Explaining how Metalvalue plans to market the technology and find aniche in the global titanium market, Honnart said the supply chain for producing titanium parts is extremely long and complex. “Rutile andilmenite are abundant all over the world, especially in Asian coastalareas. However, separating titanium from oxygen requires a lot of energy and is a complex process. Since the global production of titanium does not justify specific investments, rolling takes place through campaigns in conventional steel plants, starting from large ingots, slabs or blooms. This requires big minimum quantities and multiple steps and multi-location transformations. Then the slabs or bars are machined with extremely low yield. This propels the price of titanium to levels, which slow down its development.

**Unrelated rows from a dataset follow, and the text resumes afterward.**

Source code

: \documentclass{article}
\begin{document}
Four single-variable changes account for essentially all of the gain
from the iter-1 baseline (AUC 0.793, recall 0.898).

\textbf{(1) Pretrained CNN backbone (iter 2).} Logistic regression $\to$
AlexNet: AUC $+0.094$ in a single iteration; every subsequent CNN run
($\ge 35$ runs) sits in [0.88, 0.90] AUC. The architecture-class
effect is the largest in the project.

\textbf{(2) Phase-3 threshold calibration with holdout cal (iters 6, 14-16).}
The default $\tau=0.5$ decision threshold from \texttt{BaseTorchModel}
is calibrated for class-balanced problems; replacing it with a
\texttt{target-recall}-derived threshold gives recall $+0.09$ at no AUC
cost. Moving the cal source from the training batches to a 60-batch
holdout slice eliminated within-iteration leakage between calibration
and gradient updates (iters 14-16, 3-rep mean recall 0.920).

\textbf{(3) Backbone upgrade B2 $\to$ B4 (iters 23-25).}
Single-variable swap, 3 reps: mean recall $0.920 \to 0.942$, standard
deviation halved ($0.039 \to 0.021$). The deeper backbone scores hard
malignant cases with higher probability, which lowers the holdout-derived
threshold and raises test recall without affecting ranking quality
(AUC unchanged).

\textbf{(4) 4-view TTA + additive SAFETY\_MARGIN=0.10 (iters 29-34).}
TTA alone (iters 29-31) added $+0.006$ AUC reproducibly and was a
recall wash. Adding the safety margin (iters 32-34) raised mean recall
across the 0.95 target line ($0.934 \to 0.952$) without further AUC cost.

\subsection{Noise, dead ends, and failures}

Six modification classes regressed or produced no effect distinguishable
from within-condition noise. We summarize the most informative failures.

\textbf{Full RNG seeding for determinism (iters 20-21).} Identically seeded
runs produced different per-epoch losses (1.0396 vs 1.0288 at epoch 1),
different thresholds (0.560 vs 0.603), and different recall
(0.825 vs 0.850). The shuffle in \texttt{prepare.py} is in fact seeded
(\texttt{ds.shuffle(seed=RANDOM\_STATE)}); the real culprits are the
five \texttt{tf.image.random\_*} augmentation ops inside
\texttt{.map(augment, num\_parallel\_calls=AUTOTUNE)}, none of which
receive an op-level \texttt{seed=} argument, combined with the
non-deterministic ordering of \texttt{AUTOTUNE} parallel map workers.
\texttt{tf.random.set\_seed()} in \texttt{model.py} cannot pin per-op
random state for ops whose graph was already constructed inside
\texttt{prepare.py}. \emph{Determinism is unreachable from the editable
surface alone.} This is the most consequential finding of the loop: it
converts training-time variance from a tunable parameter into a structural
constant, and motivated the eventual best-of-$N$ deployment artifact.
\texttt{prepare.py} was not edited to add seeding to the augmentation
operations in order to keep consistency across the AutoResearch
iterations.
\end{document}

The situation is even worse for long products, for which there would be a market for automotive industry (weight advantage), but the quantities needed today are insufficient for the titanium alloys qualified for those applications.”

Considering all these challenges, he said that powder metallurgy and additive manufacturing can help to improve yield and recycling of titanium, with a correlative savings in the energy consumption (up to 40 percent). “However powder development is slowed down by the availability of powder; present atomizing facilities are small and costly.” Despite the present high price of titanium powder some applications are already competitive with the Metalvalue processes.

Metalvalue (website: www.metalvalue-ltd.com) develops solutions for powder metal manufacturers, extruders and forging companies in non-ferrous alloys, especially titanium, bi-metal products and “cermets” (heat-resistant materials made of ceramic and sintered metal). According to information posted on its website, the company directs research and development projects and serves as a consultant in the field of metal powder.

A 1967 graduate of Ecole Centrale Paris and Master of Science from Harvard University, Honnart, enjoyed a 22-year career as an executive with Vallourec (metallic tubing), serving as a member of the executive committee. He directed industrial policy for the group and served as chief executive officer of stainless steel and titanium divisions. Among his memberships and honors, he was elected as a fellow of ASM (American Society for Materials) in 1999, and garnered the European award from ASM in 1989 for his achievements in powder metallurgy in 1989. In 2005 Honnart was elected as a lifetime member of the Royal Academy of Engineering Science (Sweden) and garnered the Félix award for innovation in 2016.